> _Exercise brief_:
Write out nothing but the lines from the first line of the entries below through the line with "- *intercept* 捕获到响应包后，会提取"; no pictures go in.
───── Information given ─────
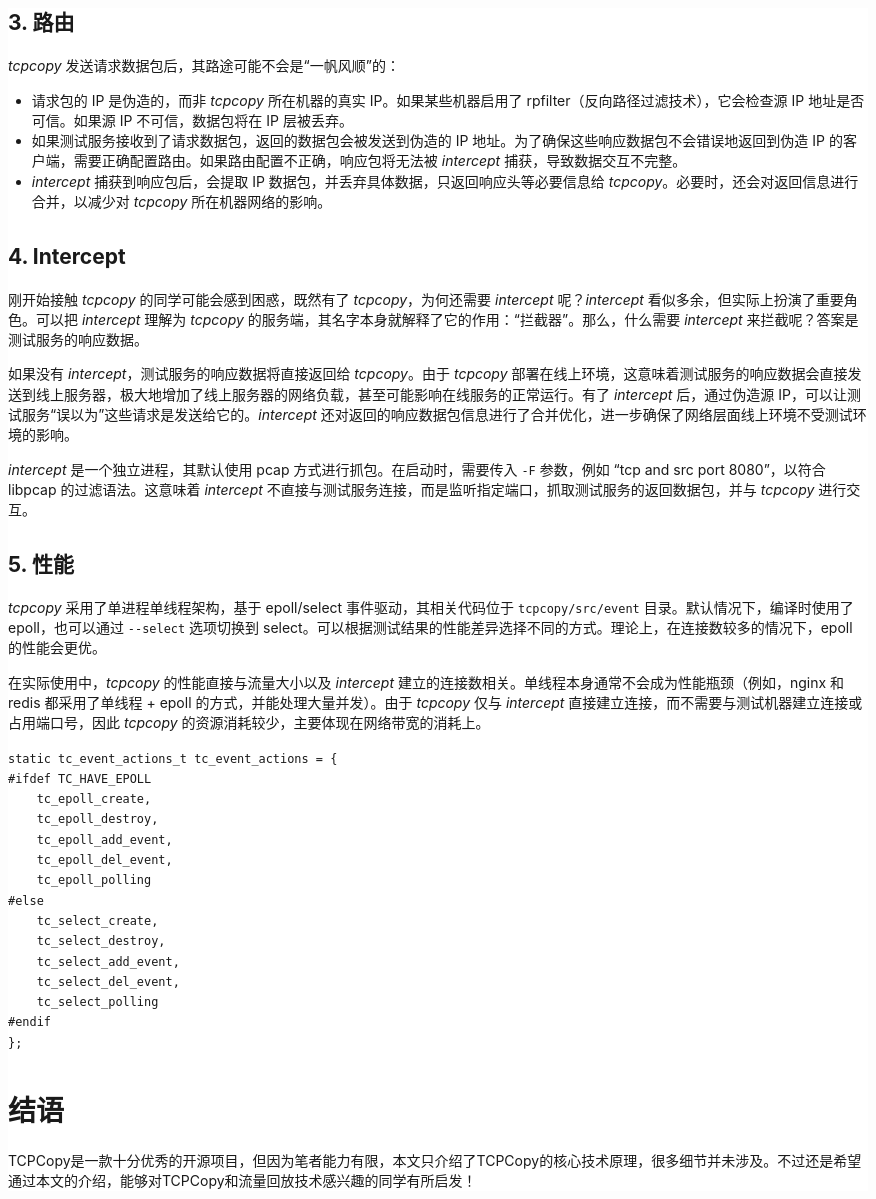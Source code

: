 

## **3. 路由**

*tcpcopy* 发送请求数据包后，其路途可能不会是“一帆风顺”的：

- 请求包的 IP 是伪造的，而非 *tcpcopy* 所在机器的真实 IP。如果某些机器启用了 rpfilter（反向路径过滤技术），它会检查源 IP 地址是否可信。如果源 IP 不可信，数据包将在 IP 层被丢弃。
- 如果测试服务接收到了请求数据包，返回的数据包会被发送到伪造的 IP 地址。为了确保这些响应数据包不会错误地返回到伪造 IP 的客户端，需要正确配置路由。如果路由配置不正确，响应包将无法被 *intercept* 捕获，导致数据交互不完整。
- *intercept* 捕获到响应包后，会提取 IP 数据包，并丢弃具体数据，只返回响应头等必要信息给 *tcpcopy*。必要时，还会对返回信息进行合并，以减少对 *tcpcopy* 所在机器网络的影响。



## **4. Intercept**

刚开始接触 *tcpcopy* 的同学可能会感到困惑，既然有了 *tcpcopy*，为何还需要 *intercept* 呢？*intercept* 看似多余，但实际上扮演了重要角色。可以把 *intercept* 理解为 *tcpcopy* 的服务端，其名字本身就解释了它的作用：“拦截器”。那么，什么需要 *intercept* 来拦截呢？答案是测试服务的响应数据。

如果没有 *intercept*，测试服务的响应数据将直接返回给 *tcpcopy*。由于 *tcpcopy* 部署在线上环境，这意味着测试服务的响应数据会直接发送到线上服务器，极大地增加了线上服务器的网络负载，甚至可能影响在线服务的正常运行。有了 *intercept* 后，通过伪造源 IP，可以让测试服务“误以为”这些请求是发送给它的。*intercept* 还对返回的响应数据包信息进行了合并优化，进一步确保了网络层面线上环境不受测试环境的影响。

*intercept* 是一个独立进程，其默认使用 pcap 方式进行抓包。在启动时，需要传入 `-F` 参数，例如 “tcp and src port 8080”，以符合 libpcap 的过滤语法。这意味着 *intercept* 不直接与测试服务连接，而是监听指定端口，抓取测试服务的返回数据包，并与 *tcpcopy* 进行交互。

## **5. 性能**

*tcpcopy* 采用了单进程单线程架构，基于 epoll/select 事件驱动，其相关代码位于 `tcpcopy/src/event` 目录。默认情况下，编译时使用了 epoll，也可以通过 `--select` 选项切换到 select。可以根据测试结果的性能差异选择不同的方式。理论上，在连接数较多的情况下，epoll 的性能会更优。

在实际使用中，*tcpcopy* 的性能直接与流量大小以及 *intercept* 建立的连接数相关。单线程本身通常不会成为性能瓶颈（例如，nginx 和 redis 都采用了单线程 + epoll 的方式，并能处理大量并发）。由于 *tcpcopy* 仅与 *intercept* 直接建立连接，而不需要与测试机器建立连接或占用端口号，因此 *tcpcopy* 的资源消耗较少，主要体现在网络带宽的消耗上。

```
static tc_event_actions_t tc_event_actions = {
#ifdef TC_HAVE_EPOLL
    tc_epoll_create,
    tc_epoll_destroy,
    tc_epoll_add_event,
    tc_epoll_del_event,
    tc_epoll_polling
#else
    tc_select_create,
    tc_select_destroy,
    tc_select_add_event,
    tc_select_del_event,
    tc_select_polling
#endif
};
```



# 结语

TCPCopy是一款十分优秀的开源项目，但因为笔者能力有限，本文只介绍了TCPCopy的核心技术原理，很多细节并未涉及。不过还是希望通过本文的介绍，能够对TCPCopy和流量回放技术感兴趣的同学有所启发！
─────
> _Task answer_:
Source code

: 

## **3. 路由**

*tcpcopy* 发送请求数据包后，其路途可能不会是“一帆风顺”的：

- 请求包的 IP 是伪造的，而非 *tcpcopy* 所在机器的真实 IP。如果某些机器启用了 rpfilter（反向路径过滤技术），它会检查源 IP 地址是否可信。如果源 IP 不可信，数据包将在 IP 层被丢弃。
- 如果测试服务接收到了请求数据包，返回的数据包会被发送到伪造的 IP 地址。为了确保这些响应数据包不会错误地返回到伪造 IP 的客户端，需要正确配置路由。如果路由配置不正确，响应包将无法被 *intercept* 捕获，导致数据交互不完整。
- *intercept* 捕获到响应包后，会提取 IP 数据包，并丢弃具体数据，只返回响应头等必要信息给 *tcpcopy*。必要时，还会对返回信息进行合并，以减少对 *tcpcopy* 所在机器网络的影响。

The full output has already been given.